Exercise: Isolate every line in the data with the string "jugar" and copy it.

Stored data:

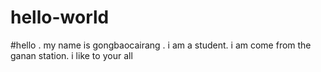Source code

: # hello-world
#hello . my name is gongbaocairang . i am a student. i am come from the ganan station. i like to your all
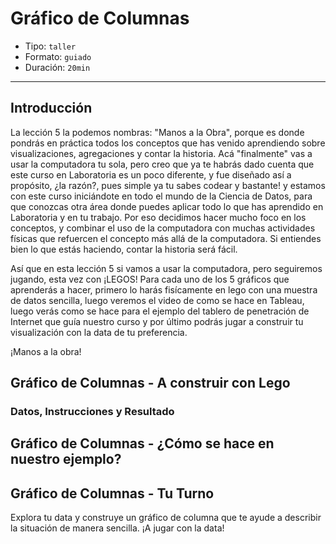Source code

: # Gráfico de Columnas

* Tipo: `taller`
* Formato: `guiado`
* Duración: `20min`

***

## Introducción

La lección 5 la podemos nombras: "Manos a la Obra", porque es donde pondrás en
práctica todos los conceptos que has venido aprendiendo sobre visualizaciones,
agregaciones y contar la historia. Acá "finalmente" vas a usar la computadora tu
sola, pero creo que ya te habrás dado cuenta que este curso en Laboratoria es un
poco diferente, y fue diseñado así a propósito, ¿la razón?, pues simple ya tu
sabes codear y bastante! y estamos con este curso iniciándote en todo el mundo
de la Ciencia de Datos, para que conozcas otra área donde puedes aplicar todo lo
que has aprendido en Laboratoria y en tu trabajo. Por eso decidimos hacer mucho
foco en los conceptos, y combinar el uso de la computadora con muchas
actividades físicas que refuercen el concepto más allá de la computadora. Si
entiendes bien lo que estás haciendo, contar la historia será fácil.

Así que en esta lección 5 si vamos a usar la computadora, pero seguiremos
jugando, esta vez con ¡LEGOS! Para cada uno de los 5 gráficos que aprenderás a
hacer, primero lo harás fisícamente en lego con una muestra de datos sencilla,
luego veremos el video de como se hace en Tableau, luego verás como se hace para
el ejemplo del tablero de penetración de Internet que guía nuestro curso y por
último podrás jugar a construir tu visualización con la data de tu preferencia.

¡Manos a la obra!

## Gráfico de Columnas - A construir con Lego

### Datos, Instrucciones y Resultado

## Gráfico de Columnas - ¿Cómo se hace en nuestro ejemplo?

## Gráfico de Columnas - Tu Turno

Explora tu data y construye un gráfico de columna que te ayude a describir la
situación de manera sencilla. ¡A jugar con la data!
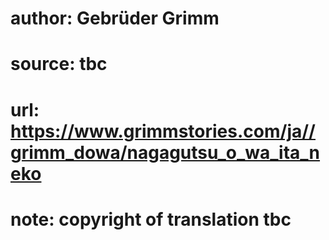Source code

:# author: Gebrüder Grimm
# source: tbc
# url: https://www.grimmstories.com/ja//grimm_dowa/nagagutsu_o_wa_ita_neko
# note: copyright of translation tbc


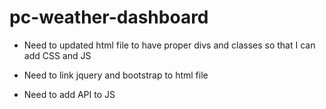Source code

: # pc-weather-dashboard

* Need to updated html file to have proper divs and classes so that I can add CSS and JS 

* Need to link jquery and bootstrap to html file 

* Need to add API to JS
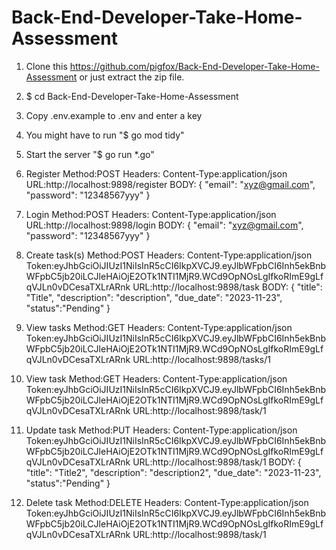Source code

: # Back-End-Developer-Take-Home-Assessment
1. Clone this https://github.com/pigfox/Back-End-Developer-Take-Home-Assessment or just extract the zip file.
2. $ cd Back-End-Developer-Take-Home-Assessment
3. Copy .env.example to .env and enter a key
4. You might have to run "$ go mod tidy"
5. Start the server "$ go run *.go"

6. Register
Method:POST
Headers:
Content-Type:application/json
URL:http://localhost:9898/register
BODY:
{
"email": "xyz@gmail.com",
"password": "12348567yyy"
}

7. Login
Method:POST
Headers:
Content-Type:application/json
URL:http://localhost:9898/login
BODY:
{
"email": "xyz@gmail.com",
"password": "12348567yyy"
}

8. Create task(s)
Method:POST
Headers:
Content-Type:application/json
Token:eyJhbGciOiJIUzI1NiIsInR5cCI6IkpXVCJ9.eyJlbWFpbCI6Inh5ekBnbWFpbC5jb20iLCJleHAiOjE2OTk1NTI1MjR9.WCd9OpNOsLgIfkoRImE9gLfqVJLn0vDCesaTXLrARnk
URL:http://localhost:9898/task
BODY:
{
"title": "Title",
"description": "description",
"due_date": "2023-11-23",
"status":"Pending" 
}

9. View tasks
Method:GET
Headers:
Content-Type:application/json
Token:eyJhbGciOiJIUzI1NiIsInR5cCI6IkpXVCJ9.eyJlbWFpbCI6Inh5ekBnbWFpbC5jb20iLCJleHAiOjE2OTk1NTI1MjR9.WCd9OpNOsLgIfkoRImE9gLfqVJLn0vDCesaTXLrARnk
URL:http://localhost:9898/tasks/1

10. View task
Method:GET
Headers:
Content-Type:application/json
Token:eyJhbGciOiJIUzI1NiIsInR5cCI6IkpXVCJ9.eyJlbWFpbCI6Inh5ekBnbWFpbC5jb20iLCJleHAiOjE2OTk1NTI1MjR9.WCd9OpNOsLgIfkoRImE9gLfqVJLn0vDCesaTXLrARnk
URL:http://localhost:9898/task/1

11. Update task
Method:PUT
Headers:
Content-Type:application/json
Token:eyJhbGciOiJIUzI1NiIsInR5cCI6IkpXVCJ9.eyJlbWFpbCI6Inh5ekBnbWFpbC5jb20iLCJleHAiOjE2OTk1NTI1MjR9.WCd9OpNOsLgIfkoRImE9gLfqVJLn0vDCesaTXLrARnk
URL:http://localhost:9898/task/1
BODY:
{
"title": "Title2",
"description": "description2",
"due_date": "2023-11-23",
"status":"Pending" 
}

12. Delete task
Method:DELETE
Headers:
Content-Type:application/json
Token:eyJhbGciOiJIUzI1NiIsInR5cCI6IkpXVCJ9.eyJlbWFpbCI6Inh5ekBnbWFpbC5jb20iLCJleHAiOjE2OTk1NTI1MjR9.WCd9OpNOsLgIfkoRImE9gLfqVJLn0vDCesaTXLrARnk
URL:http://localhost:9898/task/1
==
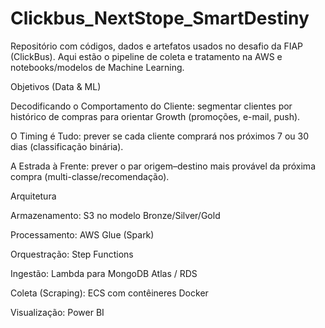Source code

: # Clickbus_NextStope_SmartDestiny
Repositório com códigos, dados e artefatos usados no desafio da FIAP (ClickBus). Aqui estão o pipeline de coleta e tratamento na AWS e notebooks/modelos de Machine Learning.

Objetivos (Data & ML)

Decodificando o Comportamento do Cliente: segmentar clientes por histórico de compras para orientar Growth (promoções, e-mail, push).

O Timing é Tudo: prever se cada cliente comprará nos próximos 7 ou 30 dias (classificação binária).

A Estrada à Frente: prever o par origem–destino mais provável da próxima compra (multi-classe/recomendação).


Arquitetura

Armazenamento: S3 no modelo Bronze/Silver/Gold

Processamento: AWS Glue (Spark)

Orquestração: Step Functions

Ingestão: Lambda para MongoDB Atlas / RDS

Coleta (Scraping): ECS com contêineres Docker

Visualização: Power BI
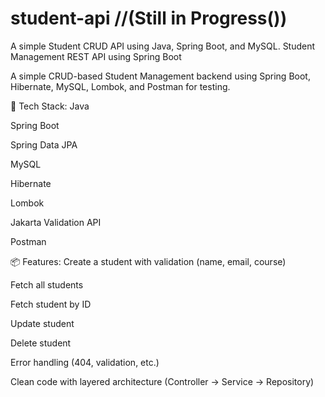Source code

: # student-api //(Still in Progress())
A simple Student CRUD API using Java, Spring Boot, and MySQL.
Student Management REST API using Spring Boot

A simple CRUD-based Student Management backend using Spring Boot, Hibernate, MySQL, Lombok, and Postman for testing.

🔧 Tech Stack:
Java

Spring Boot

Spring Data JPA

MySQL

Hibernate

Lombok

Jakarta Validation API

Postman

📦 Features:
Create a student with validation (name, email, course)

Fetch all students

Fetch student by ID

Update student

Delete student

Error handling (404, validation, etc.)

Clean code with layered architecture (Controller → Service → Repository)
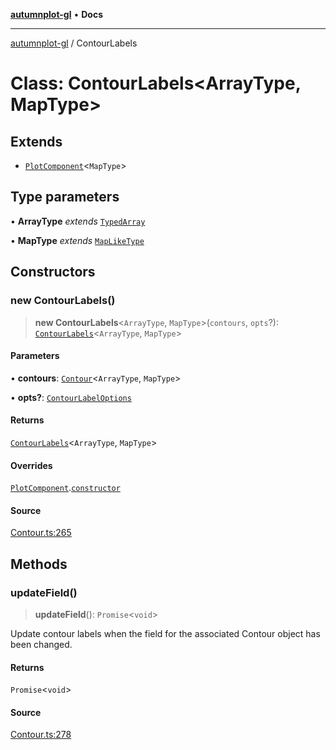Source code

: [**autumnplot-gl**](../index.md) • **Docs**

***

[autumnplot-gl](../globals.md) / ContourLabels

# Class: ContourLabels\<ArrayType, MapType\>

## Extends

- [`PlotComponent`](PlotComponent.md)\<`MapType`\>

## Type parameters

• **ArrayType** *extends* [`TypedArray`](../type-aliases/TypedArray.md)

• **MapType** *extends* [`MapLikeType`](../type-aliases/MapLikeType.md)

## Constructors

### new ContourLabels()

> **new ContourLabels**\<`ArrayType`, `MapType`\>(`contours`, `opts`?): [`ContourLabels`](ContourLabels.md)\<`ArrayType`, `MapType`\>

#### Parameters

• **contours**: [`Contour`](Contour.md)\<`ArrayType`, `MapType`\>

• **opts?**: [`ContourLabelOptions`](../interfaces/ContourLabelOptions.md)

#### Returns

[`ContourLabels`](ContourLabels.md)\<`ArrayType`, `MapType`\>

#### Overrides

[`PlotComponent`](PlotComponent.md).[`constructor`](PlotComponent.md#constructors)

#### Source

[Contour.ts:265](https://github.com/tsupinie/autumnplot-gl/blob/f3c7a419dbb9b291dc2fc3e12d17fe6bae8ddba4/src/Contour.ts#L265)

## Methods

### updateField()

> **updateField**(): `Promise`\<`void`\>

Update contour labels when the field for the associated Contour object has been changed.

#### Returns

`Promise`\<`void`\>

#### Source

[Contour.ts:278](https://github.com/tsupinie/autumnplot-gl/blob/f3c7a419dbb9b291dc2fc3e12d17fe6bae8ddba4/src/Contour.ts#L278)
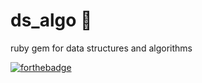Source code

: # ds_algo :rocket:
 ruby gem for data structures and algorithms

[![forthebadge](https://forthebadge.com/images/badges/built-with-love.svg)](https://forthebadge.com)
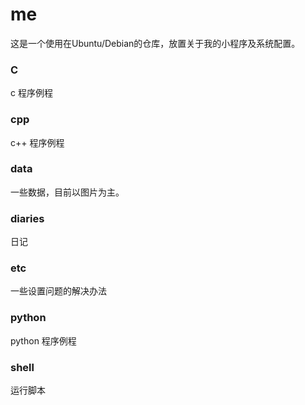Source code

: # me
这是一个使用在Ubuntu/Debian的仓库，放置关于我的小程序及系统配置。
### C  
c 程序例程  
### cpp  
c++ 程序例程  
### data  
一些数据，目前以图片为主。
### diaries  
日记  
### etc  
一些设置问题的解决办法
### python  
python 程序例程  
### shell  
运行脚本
* * *
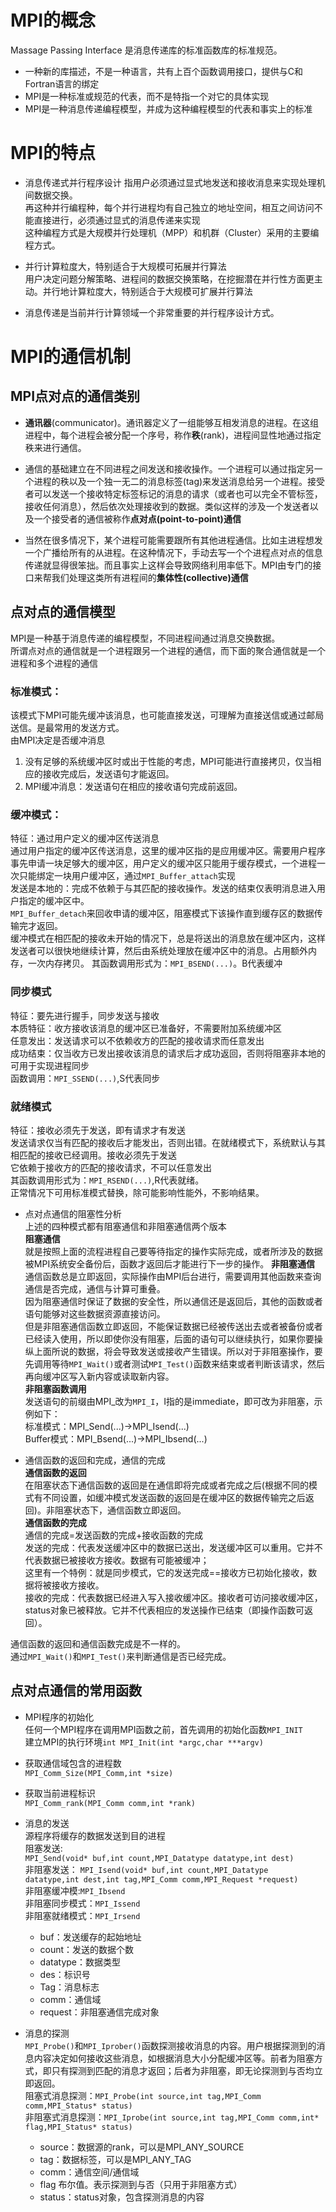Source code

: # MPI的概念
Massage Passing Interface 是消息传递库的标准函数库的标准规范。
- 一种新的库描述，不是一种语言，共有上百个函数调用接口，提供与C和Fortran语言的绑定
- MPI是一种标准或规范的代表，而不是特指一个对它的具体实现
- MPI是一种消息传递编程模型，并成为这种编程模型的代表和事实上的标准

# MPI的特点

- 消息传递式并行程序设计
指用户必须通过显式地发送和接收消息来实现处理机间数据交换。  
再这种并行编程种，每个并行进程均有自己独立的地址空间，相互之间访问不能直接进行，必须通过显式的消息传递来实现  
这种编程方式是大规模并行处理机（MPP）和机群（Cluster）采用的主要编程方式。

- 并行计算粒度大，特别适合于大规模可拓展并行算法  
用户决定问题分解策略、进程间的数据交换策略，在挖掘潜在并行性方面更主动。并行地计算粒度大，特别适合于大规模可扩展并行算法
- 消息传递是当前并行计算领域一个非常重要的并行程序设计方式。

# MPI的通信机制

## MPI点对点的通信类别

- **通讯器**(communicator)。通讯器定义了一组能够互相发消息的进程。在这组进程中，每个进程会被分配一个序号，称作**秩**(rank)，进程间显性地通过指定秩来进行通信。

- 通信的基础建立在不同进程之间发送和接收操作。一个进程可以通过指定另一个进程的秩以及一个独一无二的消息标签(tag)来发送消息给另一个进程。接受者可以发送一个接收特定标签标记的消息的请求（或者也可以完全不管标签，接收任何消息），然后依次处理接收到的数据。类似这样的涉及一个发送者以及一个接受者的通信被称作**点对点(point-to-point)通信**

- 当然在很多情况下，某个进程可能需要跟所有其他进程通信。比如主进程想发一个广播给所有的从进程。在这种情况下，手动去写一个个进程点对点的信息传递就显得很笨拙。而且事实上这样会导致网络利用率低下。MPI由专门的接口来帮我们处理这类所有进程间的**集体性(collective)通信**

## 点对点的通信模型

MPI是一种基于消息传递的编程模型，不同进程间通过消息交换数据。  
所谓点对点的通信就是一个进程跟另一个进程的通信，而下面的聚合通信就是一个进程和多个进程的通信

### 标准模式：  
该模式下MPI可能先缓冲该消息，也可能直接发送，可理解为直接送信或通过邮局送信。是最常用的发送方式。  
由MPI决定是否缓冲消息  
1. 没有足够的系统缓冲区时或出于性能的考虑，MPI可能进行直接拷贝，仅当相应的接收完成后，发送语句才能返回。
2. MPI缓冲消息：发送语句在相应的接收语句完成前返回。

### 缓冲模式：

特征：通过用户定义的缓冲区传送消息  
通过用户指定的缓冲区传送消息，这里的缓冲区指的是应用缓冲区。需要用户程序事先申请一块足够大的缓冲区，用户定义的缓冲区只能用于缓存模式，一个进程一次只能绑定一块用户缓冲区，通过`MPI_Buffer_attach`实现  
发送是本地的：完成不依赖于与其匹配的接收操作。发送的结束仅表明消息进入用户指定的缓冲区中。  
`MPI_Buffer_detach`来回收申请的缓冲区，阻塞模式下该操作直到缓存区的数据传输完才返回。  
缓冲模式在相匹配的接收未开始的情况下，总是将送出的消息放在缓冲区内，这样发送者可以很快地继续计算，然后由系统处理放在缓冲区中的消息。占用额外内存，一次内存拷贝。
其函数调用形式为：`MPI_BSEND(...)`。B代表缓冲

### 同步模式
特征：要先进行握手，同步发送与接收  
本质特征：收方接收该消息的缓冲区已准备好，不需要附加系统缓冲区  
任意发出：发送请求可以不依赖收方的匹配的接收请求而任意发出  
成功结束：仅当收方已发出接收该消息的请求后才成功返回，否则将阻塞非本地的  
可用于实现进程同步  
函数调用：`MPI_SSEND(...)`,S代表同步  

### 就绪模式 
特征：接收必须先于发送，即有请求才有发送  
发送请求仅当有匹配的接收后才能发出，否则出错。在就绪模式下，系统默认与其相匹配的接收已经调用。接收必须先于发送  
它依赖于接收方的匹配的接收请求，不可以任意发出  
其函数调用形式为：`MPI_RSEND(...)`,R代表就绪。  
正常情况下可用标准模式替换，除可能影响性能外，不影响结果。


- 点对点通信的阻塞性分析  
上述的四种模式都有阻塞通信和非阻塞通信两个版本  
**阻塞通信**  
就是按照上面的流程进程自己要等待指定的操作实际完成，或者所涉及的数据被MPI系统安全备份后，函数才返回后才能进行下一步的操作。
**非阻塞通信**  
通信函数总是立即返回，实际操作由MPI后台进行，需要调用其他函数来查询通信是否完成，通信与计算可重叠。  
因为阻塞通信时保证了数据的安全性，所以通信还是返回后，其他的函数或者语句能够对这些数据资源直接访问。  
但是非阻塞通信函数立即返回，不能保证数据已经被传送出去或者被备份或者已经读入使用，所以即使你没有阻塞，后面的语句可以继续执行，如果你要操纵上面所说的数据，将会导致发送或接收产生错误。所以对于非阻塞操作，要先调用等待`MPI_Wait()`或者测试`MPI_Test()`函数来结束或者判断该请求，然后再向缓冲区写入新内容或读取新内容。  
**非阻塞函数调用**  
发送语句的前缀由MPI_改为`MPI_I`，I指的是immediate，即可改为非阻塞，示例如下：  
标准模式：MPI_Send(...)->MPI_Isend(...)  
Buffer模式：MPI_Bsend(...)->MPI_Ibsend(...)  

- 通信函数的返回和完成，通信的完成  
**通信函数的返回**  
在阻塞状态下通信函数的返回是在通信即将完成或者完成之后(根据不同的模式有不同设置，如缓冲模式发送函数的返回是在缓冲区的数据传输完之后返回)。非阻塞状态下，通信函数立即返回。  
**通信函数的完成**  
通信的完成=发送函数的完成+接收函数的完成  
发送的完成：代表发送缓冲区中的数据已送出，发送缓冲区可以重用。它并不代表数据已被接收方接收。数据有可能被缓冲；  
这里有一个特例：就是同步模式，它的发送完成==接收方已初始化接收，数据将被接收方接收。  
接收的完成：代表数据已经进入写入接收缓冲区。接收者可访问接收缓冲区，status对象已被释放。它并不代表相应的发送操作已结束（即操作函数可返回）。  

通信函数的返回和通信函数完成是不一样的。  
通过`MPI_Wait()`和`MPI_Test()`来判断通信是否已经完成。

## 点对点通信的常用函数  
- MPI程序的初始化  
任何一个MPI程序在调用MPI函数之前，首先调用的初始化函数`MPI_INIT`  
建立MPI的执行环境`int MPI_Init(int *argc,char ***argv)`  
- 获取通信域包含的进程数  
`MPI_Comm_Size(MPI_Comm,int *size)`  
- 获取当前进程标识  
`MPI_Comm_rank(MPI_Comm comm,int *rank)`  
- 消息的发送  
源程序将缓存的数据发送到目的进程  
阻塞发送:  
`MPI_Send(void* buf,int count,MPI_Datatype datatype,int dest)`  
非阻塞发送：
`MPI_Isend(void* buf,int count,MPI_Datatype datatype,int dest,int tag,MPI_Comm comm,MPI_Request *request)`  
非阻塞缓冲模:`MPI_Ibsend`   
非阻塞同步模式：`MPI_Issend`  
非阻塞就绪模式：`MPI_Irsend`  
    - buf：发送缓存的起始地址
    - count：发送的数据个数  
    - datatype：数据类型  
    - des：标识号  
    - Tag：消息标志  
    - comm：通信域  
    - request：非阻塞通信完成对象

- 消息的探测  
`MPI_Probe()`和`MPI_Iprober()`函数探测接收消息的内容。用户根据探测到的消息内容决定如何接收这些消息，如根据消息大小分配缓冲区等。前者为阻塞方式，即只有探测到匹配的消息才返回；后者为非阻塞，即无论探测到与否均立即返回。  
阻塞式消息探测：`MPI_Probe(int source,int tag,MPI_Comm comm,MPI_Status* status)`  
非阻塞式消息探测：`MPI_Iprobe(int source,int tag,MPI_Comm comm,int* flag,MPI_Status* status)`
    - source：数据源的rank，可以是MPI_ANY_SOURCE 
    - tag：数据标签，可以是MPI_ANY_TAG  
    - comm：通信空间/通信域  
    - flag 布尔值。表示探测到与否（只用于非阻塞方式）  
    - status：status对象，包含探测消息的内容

Response:
último podrás jugar a construir tu visualización con la data de tu preferencia.
situación de manera sencilla. ¡A jugar con la data!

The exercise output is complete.